━━━━━ Available data
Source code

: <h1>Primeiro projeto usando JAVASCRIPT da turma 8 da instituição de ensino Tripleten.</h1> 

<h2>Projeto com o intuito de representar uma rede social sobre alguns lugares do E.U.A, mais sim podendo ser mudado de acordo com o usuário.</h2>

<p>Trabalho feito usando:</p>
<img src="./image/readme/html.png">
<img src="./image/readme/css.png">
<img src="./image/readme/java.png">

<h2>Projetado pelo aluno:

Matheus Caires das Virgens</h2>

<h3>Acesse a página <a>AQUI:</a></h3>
━━━━━━━━━━
▶ [What you need to do]
Copy out, exactly as given, the line containing "<p>Trabalho feito usando:</p>" together with every line after it in the material.

▶ [Solution to the problem]
<p>Trabalho feito usando:</p>
<img src="./image/readme/html.png">
<img src="./image/readme/css.png">
<img src="./image/readme/java.png">

<h2>Projetado pelo aluno:

Matheus Caires das Virgens</h2>

<h3>Acesse a página <a>AQUI:</a></h3>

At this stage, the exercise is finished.